Starting at the top of the entries, restate word for word each line up to and including the one with "filtern | 3 | MUST |".

===== Data provided

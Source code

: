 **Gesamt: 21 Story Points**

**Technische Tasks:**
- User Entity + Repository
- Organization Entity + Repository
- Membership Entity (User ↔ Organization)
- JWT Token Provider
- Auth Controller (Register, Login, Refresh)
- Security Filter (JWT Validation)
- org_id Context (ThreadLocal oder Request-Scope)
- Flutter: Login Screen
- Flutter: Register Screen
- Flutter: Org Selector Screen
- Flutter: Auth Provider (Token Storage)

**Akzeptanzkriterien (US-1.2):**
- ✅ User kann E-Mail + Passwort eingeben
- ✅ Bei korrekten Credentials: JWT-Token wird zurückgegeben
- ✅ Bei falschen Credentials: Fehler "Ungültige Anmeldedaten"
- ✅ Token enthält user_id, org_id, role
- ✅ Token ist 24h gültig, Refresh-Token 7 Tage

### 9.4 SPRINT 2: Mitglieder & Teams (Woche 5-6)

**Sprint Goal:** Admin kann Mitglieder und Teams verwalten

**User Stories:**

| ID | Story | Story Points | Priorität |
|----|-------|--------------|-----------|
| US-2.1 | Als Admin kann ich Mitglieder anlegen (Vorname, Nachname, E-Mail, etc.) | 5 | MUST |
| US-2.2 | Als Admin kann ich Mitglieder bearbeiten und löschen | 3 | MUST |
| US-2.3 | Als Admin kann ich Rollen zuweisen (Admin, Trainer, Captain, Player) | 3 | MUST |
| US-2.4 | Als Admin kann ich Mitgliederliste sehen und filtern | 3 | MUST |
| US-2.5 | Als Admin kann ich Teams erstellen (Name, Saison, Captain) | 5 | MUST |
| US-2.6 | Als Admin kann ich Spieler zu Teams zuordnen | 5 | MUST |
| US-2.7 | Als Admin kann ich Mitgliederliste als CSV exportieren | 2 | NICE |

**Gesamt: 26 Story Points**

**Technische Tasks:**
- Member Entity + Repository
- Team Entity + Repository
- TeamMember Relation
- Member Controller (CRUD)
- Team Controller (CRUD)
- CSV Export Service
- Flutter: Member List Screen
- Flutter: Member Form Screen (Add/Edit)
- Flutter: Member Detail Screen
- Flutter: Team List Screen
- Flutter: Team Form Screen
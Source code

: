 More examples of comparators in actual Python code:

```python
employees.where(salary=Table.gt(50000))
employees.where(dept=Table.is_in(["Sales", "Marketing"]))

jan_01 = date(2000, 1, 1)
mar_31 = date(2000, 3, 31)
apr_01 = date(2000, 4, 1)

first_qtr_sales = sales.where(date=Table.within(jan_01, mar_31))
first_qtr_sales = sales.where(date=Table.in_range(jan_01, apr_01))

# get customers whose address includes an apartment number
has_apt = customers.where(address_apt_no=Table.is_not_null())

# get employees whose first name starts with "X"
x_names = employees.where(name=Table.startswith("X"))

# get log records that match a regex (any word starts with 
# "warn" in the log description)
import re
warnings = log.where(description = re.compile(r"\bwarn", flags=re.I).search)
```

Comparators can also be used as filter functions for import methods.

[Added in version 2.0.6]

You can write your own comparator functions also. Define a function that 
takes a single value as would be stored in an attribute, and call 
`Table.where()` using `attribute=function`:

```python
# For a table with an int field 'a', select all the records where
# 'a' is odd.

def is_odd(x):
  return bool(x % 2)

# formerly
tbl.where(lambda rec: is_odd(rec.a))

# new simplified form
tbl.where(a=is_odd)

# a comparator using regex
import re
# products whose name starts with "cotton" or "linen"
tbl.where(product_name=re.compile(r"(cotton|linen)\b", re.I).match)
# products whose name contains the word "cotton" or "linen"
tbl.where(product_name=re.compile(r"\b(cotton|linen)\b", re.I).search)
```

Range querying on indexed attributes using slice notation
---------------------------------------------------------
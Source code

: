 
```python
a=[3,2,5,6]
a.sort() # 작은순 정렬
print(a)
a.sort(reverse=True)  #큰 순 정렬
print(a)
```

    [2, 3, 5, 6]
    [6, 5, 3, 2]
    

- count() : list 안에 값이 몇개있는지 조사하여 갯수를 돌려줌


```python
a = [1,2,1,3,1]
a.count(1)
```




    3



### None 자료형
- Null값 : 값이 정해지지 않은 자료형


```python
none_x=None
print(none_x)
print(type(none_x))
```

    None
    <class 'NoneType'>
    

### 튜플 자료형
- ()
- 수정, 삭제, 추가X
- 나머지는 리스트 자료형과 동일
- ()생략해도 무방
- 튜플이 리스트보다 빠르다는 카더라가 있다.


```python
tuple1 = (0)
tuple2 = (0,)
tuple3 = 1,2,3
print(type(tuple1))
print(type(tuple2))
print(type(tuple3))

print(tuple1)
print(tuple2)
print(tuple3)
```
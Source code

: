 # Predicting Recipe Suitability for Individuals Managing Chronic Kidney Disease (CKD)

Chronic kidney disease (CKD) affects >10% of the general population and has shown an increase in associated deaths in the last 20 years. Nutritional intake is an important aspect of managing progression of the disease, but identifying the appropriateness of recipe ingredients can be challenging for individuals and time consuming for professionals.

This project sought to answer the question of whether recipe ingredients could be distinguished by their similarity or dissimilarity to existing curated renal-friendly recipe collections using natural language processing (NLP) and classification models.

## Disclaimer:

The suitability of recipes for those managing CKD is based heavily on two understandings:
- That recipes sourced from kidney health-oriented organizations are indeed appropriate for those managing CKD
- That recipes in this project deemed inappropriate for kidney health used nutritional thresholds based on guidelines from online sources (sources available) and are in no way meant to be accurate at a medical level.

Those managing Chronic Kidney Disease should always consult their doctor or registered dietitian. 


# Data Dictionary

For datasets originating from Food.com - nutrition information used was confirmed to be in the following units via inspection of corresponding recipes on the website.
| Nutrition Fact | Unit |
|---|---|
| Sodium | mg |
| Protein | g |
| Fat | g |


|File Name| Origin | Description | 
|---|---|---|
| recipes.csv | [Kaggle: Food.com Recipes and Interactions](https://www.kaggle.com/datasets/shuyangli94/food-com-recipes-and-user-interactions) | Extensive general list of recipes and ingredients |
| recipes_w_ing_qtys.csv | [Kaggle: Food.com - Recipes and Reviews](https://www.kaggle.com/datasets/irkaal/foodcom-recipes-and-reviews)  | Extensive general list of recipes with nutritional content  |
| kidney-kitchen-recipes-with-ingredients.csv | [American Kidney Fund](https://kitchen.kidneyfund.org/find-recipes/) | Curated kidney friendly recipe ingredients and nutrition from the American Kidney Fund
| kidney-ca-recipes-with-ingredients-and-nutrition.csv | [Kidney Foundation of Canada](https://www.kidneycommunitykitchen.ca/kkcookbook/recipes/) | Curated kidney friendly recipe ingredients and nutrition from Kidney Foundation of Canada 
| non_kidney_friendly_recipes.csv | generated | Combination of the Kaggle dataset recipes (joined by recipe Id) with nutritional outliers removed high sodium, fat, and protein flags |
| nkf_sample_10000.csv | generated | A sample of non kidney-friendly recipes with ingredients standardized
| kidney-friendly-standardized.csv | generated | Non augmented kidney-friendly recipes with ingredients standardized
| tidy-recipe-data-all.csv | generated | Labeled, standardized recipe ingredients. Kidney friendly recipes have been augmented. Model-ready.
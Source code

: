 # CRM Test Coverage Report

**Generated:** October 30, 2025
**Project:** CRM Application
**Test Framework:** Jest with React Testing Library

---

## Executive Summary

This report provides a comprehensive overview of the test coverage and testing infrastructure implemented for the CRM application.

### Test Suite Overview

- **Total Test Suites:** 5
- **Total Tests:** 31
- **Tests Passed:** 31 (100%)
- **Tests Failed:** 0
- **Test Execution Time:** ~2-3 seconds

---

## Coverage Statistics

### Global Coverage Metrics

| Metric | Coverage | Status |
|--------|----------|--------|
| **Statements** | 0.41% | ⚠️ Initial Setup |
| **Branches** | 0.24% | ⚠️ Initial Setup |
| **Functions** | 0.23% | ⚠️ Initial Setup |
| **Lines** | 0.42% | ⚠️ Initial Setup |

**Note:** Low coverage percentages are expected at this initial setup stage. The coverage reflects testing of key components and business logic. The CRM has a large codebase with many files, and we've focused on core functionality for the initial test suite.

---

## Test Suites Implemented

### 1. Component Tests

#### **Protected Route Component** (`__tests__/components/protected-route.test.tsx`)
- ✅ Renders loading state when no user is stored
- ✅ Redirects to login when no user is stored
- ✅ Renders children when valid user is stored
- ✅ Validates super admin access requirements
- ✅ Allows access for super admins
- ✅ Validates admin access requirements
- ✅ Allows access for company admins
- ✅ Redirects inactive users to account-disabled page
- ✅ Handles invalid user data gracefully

==========

[Result for this task]:
Source code

: **Gesamt: 21 Story Points**

**Technische Tasks:**
- User Entity + Repository
- Organization Entity + Repository
- Membership Entity (User ↔ Organization)
- JWT Token Provider
- Auth Controller (Register, Login, Refresh)
- Security Filter (JWT Validation)
- org_id Context (ThreadLocal oder Request-Scope)
- Flutter: Login Screen
- Flutter: Register Screen
- Flutter: Org Selector Screen
- Flutter: Auth Provider (Token Storage)

**Akzeptanzkriterien (US-1.2):**
- ✅ User kann E-Mail + Passwort eingeben
- ✅ Bei korrekten Credentials: JWT-Token wird zurückgegeben
- ✅ Bei falschen Credentials: Fehler "Ungültige Anmeldedaten"
- ✅ Token enthält user_id, org_id, role
- ✅ Token ist 24h gültig, Refresh-Token 7 Tage

### 9.4 SPRINT 2: Mitglieder & Teams (Woche 5-6)

**Sprint Goal:** Admin kann Mitglieder und Teams verwalten

**User Stories:**

| ID | Story | Story Points | Priorität |
|----|-------|--------------|-----------|
| US-2.1 | Als Admin kann ich Mitglieder anlegen (Vorname, Nachname, E-Mail, etc.) | 5 | MUST |
| US-2.2 | Als Admin kann ich Mitglieder bearbeiten und löschen | 3 | MUST |
| US-2.3 | Als Admin kann ich Rollen zuweisen (Admin, Trainer, Captain, Player) | 3 | MUST |
| US-2.4 | Als Admin kann ich Mitgliederliste sehen und filtern | 3 | MUST |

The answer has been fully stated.